» **HOW TO COMPLETE THIS TASK**:
Every line below must come back exactly as it stands, with the images omitted.
======== PROVIDED RECORDS ========
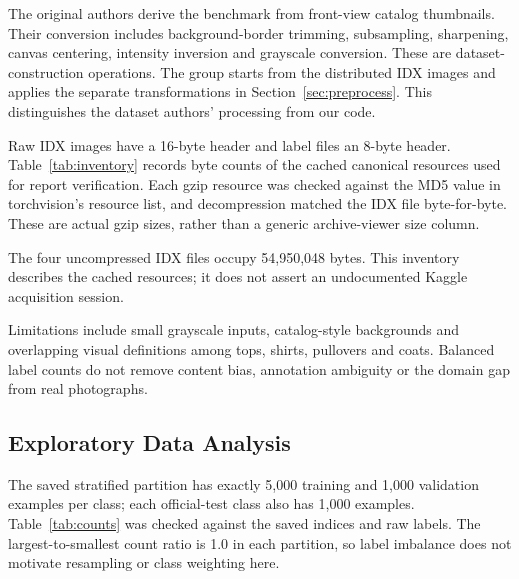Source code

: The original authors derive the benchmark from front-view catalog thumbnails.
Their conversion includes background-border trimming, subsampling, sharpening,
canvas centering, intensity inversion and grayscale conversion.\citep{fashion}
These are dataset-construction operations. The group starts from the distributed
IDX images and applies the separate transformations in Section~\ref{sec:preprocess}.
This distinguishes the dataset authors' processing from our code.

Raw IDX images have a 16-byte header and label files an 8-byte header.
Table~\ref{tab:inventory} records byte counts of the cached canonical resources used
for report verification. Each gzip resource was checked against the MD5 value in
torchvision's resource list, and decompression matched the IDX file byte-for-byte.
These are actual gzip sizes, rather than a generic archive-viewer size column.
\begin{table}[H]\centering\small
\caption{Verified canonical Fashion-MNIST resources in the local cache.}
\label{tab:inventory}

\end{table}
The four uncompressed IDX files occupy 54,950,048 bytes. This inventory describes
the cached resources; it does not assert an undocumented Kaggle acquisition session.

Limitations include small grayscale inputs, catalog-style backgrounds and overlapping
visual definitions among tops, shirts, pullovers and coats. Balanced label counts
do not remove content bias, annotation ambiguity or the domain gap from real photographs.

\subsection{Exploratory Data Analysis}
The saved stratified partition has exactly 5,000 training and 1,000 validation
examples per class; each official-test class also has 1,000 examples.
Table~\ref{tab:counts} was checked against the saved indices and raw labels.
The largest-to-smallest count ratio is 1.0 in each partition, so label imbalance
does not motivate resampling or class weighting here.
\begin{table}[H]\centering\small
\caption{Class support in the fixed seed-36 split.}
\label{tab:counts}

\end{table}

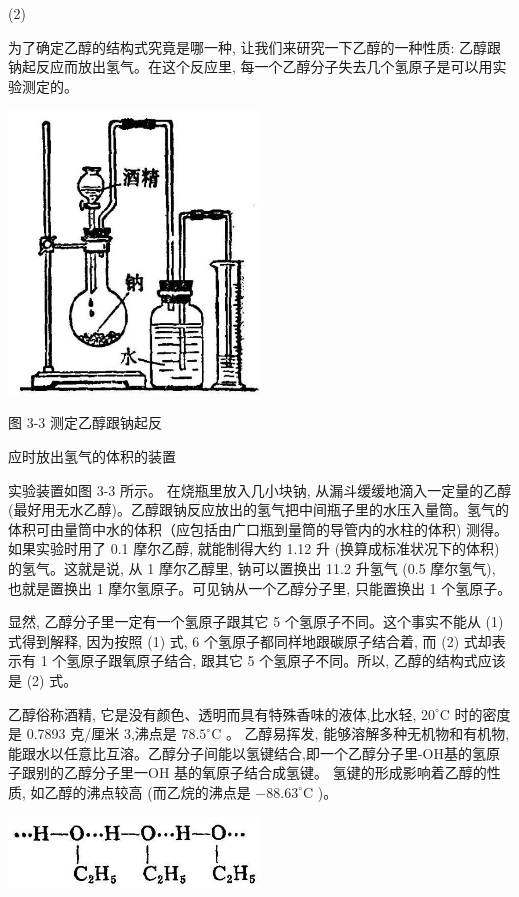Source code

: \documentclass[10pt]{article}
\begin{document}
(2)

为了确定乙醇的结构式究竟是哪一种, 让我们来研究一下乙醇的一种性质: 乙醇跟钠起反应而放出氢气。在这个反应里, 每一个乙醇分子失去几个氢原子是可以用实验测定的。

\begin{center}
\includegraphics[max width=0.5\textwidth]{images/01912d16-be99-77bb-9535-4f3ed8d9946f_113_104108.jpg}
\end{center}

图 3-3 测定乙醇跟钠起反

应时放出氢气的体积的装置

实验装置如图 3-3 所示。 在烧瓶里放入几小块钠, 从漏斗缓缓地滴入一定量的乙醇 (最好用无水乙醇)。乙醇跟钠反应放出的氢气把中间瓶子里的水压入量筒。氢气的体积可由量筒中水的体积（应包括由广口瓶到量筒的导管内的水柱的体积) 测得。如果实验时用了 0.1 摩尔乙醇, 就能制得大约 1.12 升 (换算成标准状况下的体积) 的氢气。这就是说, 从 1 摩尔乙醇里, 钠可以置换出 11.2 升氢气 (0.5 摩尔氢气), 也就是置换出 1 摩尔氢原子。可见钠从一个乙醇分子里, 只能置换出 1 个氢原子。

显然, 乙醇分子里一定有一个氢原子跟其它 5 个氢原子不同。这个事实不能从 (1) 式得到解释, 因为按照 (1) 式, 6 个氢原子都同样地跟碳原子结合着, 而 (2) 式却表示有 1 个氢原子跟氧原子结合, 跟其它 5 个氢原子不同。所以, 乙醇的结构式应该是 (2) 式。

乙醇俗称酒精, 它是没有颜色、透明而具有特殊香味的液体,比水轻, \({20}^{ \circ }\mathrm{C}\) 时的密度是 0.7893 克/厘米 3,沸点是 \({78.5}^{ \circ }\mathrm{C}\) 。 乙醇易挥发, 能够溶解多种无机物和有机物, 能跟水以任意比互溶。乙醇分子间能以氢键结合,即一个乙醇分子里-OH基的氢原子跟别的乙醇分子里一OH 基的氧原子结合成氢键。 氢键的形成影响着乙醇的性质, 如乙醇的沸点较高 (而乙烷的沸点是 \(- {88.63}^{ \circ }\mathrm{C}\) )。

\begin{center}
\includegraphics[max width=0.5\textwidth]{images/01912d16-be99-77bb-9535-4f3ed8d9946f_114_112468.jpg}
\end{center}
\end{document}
========
» **SOLVED EXERCISE**:
Source code

: The original authors derive the benchmark from front-view catalog thumbnails.
Their conversion includes background-border trimming, subsampling, sharpening,
canvas centering, intensity inversion and grayscale conversion.\citep{fashion}
These are dataset-construction operations. The group starts from the distributed
IDX images and applies the separate transformations in Section~\ref{sec:preprocess}.
This distinguishes the dataset authors' processing from our code.

Raw IDX images have a 16-byte header and label files an 8-byte header.
Table~\ref{tab:inventory} records byte counts of the cached canonical resources used
for report verification. Each gzip resource was checked against the MD5 value in
torchvision's resource list, and decompression matched the IDX file byte-for-byte.
These are actual gzip sizes, rather than a generic archive-viewer size column.
\begin{table}[H]\centering\small
\caption{Verified canonical Fashion-MNIST resources in the local cache.}
\label{tab:inventory}

\end{table}
The four uncompressed IDX files occupy 54,950,048 bytes. This inventory describes
the cached resources; it does not assert an undocumented Kaggle acquisition session.

Limitations include small grayscale inputs, catalog-style backgrounds and overlapping
visual definitions among tops, shirts, pullovers and coats. Balanced label counts
do not remove content bias, annotation ambiguity or the domain gap from real photographs.

\subsection{Exploratory Data Analysis}
The saved stratified partition has exactly 5,000 training and 1,000 validation
examples per class; each official-test class also has 1,000 examples.
Table~\ref{tab:counts} was checked against the saved indices and raw labels.
The largest-to-smallest count ratio is 1.0 in each partition, so label imbalance
does not motivate resampling or class weighting here.
\begin{table}[H]\centering\small
\caption{Class support in the fixed seed-36 split.}
\label{tab:counts}

\end{table}

Source code

: \documentclass[10pt]{article}
\begin{document}
(2)

为了确定乙醇的结构式究竟是哪一种, 让我们来研究一下乙醇的一种性质: 乙醇跟钠起反应而放出氢气。在这个反应里, 每一个乙醇分子失去几个氢原子是可以用实验测定的。

\begin{center}
\includegraphics[max width=0.5\textwidth]{images/01912d16-be99-77bb-9535-4f3ed8d9946f_113_104108.jpg}
\end{center}

图 3-3 测定乙醇跟钠起反

应时放出氢气的体积的装置

实验装置如图 3-3 所示。 在烧瓶里放入几小块钠, 从漏斗缓缓地滴入一定量的乙醇 (最好用无水乙醇)。乙醇跟钠反应放出的氢气把中间瓶子里的水压入量筒。氢气的体积可由量筒中水的体积（应包括由广口瓶到量筒的导管内的水柱的体积) 测得。如果实验时用了 0.1 摩尔乙醇, 就能制得大约 1.12 升 (换算成标准状况下的体积) 的氢气。这就是说, 从 1 摩尔乙醇里, 钠可以置换出 11.2 升氢气 (0.5 摩尔氢气), 也就是置换出 1 摩尔氢原子。可见钠从一个乙醇分子里, 只能置换出 1 个氢原子。

显然, 乙醇分子里一定有一个氢原子跟其它 5 个氢原子不同。这个事实不能从 (1) 式得到解释, 因为按照 (1) 式, 6 个氢原子都同样地跟碳原子结合着, 而 (2) 式却表示有 1 个氢原子跟氧原子结合, 跟其它 5 个氢原子不同。所以, 乙醇的结构式应该是 (2) 式。

乙醇俗称酒精, 它是没有颜色、透明而具有特殊香味的液体,比水轻, \({20}^{ \circ }\mathrm{C}\) 时的密度是 0.7893 克/厘米 3,沸点是 \({78.5}^{ \circ }\mathrm{C}\) 。 乙醇易挥发, 能够溶解多种无机物和有机物, 能跟水以任意比互溶。乙醇分子间能以氢键结合,即一个乙醇分子里-OH基的氢原子跟别的乙醇分子里一OH 基的氧原子结合成氢键。 氢键的形成影响着乙醇的性质, 如乙醇的沸点较高 (而乙烷的沸点是 \(- {88.63}^{ \circ }\mathrm{C}\) )。

\begin{center}
\includegraphics[max width=0.5\textwidth]{images/01912d16-be99-77bb-9535-4f3ed8d9946f_114_112468.jpg}
\end{center}
\end{document}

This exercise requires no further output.